The desire to own valuable assets and track debtors have persevered for millennia, and credit lines continue to play a decisive role in the health of economies.
For instance, consumer credit has existed since the days of ancient Babylon. Today, as the Information Age progresses, credit has evolved to fit seamlessly into the financial fabric of society and modern banking structures.
While credit is a widely known concept, the perception of a credit bureau is still new to the masses. What is it? Is it a policing agency that comes after credit defaulters?
This article will see the top credit bureaus in India and their functions.
What are Credit Bureaus, and When were they Established?
Birthed due to the need for sophisticated consumer credit tracking, credit bureaus emerged as information repositories.
These independent agencies collate financial and credit histories, analyse the information and assign credit scores that determine the creditworthiness of individuals. These reports are then sold to lenders, for whom it is critical for making informed lending decisions.
Although credit bureaus have been commonplace worldwide for many years, they are relatively new to the Indian financial structure. TransUnion CIBIL was the nation’s first credit bureau to appear in 2000, while Experian, Equifax, and CRIF High Mark arrived in 2010.
Also read: Top 4 Credit Bureaus in India that Every Lender Trusts
All About Data: Where does it come from, and Who has Access?
Unsurprisingly, a wealth of historical data is required to create comprehensive credit reports that indicate an individual’s financial behaviour and responsibility.

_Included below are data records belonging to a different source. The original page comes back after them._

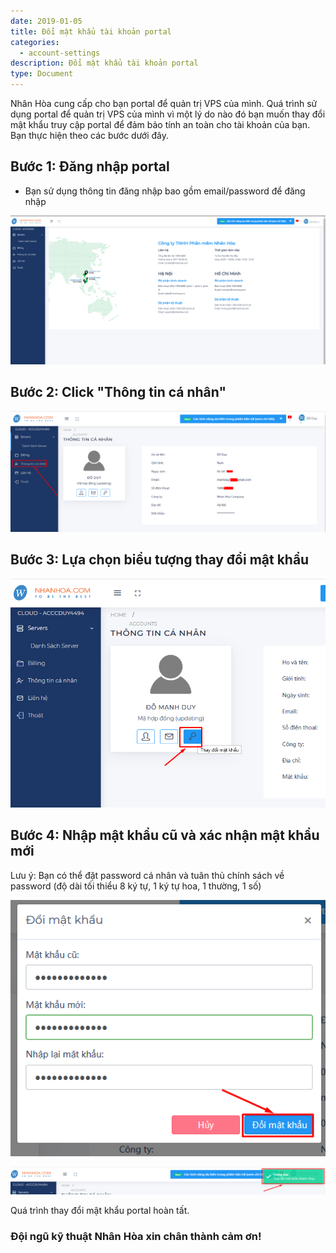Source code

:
 ```yaml
---
date: 2019-01-05
title: Đổi mật khẩu tài khoản portal
categories:
  - account-settings
description: Đổi mật khẩu tài khoản portal
type: Document
---
```


Nhân Hòa cung cấp cho bạn portal để quản trị VPS của mình. Quá trình sử dụng portal để quản trị VPS của mình vì một lý do nào đó bạn muốn thay đổi mật khẩu truy cập portal để đảm bảo tính an toàn cho tài khoản của bạn. Bạn thực hiện theo các bước dưới đây.

## Bước 1: Đăng nhập portal

+ Bạn sử dụng thông tin đăng nhập bao gồm email/password để đăng nhập

![](/images/img-change-pass-portal/Screenshot_568.png)

## Bước 2: Click "**Thông tin cá nhân**"

![](/images/img-change-pass-portal/Screenshot_580.png)

## Bước 3: Lựa chọn biểu tượng thay đổi mật khẩu

![](/images/img-change-pass-portal/Screenshot_584.png)

## Bước 4: Nhập mật khẩu cũ và xác nhận mật khẩu mới

Lưu ý: Bạn có thể đặt password cá nhân và tuân thủ chính sách về password (độ dài tối thiểu 8 ký tự, 1 ký tự hoa, 1 thường, 1 số)

![](/images/img-change-pass-portal/Screenshot_585.png)


![](/images/img-change-pass-portal/Screenshot_586.png)

Quá trình thay đổi mật khẩu portal hoàn tất.

### Đội ngũ kỹ thuật Nhân Hòa xin chân thành cảm ơn!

Credit bureaus build a detailed credit history based on personal identifying information, account information, utility bills, and rent payments.
This data is obtained from multiple sources such as creditors, banks, debt collection agencies, lenders, and public information houses. These sources either sell, report, or share the data in question with credit bureaus.
How are Credit Bureaus Regulated in India?
Data sharing is critical for credit bureau functioning and is an essential tool in maintaining financial transparency, preventing bad loans and fraud, and ensuring equitable credit sanctions. It is equally crucial to debt recovery processes and debtor tracking.
However, the sheer amount of sensitive data in question is bound to set off alarm bells, which is why all Credit Information Companies (CICs) in India are licensed and registered by the Reserve Bank of India (RBI). RBI regulates these bureaus to curb any malpractice while sharing data.
Data privacy, the types of data shared, and data sharing formats are standardised according to what is mandated in the Credit Information Companies Act, 2005, to protect consumer and data privacy rights.
Additionally, the Act also requires that all financial institutions with an asset base of more than Rs 100 crore must become members with at least one credit bureau. This mandate binds the institution to report consumer data accurately.
Why are Credit Bureaus Important for the Indian Economy?
The credit information synthesised and shared by Credit Bureaus has multilayered impacts on the society it works upon. But, primarily, individuals and retail owners stand to gain the most from the ensuing reduction in information asymmetry.
With low household credit penetration and approximately 70% of SMEs being underserved, credit democratisation proves to be a revolutionary method of bolstering entrepreneurship in developing economies.
While information asymmetries exclude the population from formalised credit, credit reporting solves this problem by facilitating the free flow of objective data.
With more accessible interactions between consumers and lenders, these financial institutions are empowered to make better lending decisions.
Furthermore, this democratisation creates a more competitive credit market and simultaneously lowers interest rates. The ripple effect of the work done by Credit Bureaus does not begin and end merely with transactional benefits.
Credit reports, scoring, and the benefits that come along with it act as a disciplinary tool that encourages fiscal responsibility and cleaner repayment practices.
A shift in mindset coupled with access to credit can break generational poverty cycles.
Secondly, credit bureaus enhance efficiency on an institutional level since data transparency renders the lending process more transparent.
As a result, financial institutions benefit from lower default and risk rates and have the opportunity to expand services by creating derivative products and a secondary capital market.
Simply put, more credit equals more growth. On the other hand, regulators benefit equally from credit information sharing, as this helps in lender supervision and risk and trend monitoring.
Lastly, the advantages of credit bureaus are far-reaching and can have significant macroeconomic impacts. For instance, large-scale entrepreneurial success fosters the growth of the SME sector, thereby boosting economic growth.
Moreover, the economy is cushioned against recessions, inflation, and market failures with more outstanding capital and adequate liquidity.
Additionally, extensive credit data allows for robust trend-monitoring, thereby helping to disperse and mitigate risk, inform policy changes, and maintain financial stability.
Finally, credit scoring can also help reduce the volatility of business cycles and assists in faster bounce backs from periods of high unemployment.